Exercise prompt>
Look through the data below for the line with "## How It Works", and transcribe it exactly together with each line after it up to and including the line with "and login process". Give nothing else.

Records supplied>
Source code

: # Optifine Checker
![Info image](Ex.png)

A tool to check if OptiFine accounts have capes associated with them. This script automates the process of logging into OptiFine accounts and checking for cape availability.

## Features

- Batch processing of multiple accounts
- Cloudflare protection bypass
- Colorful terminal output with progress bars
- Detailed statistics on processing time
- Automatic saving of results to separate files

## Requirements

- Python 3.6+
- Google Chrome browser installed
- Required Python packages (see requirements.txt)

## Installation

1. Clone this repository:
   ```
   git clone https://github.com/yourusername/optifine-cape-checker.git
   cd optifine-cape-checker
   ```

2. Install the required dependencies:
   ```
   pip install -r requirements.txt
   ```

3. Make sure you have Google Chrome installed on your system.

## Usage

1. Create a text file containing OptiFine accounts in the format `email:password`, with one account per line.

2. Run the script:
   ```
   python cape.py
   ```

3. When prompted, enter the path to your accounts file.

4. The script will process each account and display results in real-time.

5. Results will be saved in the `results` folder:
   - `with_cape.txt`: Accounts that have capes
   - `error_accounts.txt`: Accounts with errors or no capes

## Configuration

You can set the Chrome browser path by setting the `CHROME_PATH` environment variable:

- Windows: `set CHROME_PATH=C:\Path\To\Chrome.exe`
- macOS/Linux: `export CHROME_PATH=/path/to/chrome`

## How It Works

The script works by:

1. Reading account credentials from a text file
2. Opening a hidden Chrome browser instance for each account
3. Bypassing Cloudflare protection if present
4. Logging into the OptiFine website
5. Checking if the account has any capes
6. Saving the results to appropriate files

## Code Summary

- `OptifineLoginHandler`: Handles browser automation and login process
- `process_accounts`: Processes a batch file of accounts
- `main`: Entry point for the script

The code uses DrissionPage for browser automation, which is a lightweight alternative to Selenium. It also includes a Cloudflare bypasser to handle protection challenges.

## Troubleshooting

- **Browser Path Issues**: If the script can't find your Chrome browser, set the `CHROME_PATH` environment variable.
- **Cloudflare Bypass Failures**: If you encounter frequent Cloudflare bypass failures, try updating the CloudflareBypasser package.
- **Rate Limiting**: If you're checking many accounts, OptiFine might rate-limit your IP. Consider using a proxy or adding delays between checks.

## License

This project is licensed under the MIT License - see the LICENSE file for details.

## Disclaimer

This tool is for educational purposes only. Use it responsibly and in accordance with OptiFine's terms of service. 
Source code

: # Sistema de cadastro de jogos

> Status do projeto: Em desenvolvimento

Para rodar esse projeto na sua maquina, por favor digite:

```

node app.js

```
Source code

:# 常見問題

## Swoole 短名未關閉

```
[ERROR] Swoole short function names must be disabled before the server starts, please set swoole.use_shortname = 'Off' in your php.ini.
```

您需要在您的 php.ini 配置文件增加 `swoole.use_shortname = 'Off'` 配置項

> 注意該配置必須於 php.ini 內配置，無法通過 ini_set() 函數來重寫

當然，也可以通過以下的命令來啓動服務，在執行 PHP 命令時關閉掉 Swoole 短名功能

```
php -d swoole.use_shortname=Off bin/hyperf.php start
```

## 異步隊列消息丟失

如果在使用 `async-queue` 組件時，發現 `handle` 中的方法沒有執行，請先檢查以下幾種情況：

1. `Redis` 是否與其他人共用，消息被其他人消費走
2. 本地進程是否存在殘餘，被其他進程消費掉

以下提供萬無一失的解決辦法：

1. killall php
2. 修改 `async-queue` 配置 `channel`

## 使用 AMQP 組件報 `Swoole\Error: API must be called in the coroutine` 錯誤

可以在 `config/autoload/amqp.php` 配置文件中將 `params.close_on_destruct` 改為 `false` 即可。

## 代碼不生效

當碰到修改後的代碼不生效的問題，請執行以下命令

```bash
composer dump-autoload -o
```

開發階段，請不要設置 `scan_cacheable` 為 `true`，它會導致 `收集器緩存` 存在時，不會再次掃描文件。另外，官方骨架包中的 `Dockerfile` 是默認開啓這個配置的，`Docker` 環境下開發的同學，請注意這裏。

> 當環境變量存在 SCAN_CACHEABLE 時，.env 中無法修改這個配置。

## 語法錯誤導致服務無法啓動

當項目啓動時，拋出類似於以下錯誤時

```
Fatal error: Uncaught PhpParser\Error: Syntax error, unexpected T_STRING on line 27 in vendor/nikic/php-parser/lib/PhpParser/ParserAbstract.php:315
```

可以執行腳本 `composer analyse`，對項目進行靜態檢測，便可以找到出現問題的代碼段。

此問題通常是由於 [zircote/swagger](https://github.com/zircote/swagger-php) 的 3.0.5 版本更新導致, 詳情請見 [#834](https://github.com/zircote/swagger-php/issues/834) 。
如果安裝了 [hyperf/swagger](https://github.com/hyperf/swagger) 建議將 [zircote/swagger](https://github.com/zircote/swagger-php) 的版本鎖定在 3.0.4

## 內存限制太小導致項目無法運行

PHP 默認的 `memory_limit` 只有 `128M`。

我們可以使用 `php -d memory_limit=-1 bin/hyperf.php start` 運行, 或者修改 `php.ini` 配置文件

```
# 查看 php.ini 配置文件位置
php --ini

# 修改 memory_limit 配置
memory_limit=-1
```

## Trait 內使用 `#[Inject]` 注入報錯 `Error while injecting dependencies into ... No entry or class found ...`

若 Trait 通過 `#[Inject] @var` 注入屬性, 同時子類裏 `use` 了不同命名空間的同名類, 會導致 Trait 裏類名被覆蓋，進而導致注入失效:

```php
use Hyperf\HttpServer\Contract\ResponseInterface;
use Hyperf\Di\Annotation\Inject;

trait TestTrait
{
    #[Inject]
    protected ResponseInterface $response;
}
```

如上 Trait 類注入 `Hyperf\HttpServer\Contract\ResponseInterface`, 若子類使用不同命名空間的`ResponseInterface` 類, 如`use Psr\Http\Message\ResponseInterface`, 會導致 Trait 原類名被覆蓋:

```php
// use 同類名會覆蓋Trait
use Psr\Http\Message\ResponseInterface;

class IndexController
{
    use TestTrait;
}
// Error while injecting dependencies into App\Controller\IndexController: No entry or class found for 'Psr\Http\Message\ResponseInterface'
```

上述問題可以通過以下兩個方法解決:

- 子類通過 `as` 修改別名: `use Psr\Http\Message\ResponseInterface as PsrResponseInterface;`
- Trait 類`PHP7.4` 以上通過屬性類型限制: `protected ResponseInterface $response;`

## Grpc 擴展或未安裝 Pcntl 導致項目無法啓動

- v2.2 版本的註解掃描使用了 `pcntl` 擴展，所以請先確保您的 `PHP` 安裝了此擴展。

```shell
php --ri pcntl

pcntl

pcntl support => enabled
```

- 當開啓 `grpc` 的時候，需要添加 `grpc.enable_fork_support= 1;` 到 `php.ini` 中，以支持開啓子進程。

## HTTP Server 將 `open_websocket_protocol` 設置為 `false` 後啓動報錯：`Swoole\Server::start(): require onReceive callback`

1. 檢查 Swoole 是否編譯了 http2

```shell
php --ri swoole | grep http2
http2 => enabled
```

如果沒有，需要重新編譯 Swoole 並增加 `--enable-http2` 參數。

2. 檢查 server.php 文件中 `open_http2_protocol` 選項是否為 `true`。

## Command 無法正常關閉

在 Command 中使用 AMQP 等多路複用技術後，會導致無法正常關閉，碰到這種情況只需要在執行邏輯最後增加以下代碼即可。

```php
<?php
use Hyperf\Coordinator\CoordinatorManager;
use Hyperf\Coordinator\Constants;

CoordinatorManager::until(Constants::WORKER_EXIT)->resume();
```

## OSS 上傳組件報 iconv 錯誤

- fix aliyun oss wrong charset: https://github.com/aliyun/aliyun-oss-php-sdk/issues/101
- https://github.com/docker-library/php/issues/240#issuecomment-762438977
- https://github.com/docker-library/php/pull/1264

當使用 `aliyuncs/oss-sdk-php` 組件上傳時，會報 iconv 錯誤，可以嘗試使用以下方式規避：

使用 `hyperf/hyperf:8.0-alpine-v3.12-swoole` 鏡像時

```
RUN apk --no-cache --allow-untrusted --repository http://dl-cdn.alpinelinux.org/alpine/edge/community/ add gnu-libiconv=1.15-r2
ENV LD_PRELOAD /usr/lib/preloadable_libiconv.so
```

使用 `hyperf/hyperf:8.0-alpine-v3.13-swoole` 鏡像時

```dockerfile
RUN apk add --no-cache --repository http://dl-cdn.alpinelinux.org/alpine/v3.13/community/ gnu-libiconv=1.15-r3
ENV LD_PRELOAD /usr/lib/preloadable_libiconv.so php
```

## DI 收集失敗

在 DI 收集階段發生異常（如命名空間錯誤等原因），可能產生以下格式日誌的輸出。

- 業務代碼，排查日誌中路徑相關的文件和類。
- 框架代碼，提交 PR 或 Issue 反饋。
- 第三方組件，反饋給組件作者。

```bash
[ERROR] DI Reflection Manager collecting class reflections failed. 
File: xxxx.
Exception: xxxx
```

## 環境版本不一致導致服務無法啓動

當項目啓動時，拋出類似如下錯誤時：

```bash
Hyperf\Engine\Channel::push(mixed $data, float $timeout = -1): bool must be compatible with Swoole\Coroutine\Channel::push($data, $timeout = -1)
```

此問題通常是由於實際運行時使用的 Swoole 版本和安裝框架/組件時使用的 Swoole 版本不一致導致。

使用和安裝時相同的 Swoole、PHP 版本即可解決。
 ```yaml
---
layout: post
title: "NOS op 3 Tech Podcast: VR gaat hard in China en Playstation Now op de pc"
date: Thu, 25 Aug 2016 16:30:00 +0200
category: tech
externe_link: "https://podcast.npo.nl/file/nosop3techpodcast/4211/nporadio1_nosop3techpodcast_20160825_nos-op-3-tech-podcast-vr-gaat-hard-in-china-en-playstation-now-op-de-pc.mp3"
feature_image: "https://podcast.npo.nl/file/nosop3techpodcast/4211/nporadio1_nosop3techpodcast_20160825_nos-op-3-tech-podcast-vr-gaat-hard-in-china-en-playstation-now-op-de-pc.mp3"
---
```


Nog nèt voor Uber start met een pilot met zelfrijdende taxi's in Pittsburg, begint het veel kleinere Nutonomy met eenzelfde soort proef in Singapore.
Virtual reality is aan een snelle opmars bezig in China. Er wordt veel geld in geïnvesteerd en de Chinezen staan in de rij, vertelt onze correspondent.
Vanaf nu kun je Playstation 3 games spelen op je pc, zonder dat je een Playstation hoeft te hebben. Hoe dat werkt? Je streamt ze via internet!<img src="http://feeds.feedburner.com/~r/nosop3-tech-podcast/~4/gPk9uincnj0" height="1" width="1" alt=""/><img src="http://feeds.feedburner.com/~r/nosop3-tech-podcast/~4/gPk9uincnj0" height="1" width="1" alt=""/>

Reply to the exercise>
## How It Works

The script works by:

1. Reading account credentials from a text file
2. Opening a hidden Chrome browser instance for each account
3. Bypassing Cloudflare protection if present
4. Logging into the OptiFine website
5. Checking if the account has any capes
6. Saving the results to appropriate files

## Code Summary

- `OptifineLoginHandler`: Handles browser automation and login process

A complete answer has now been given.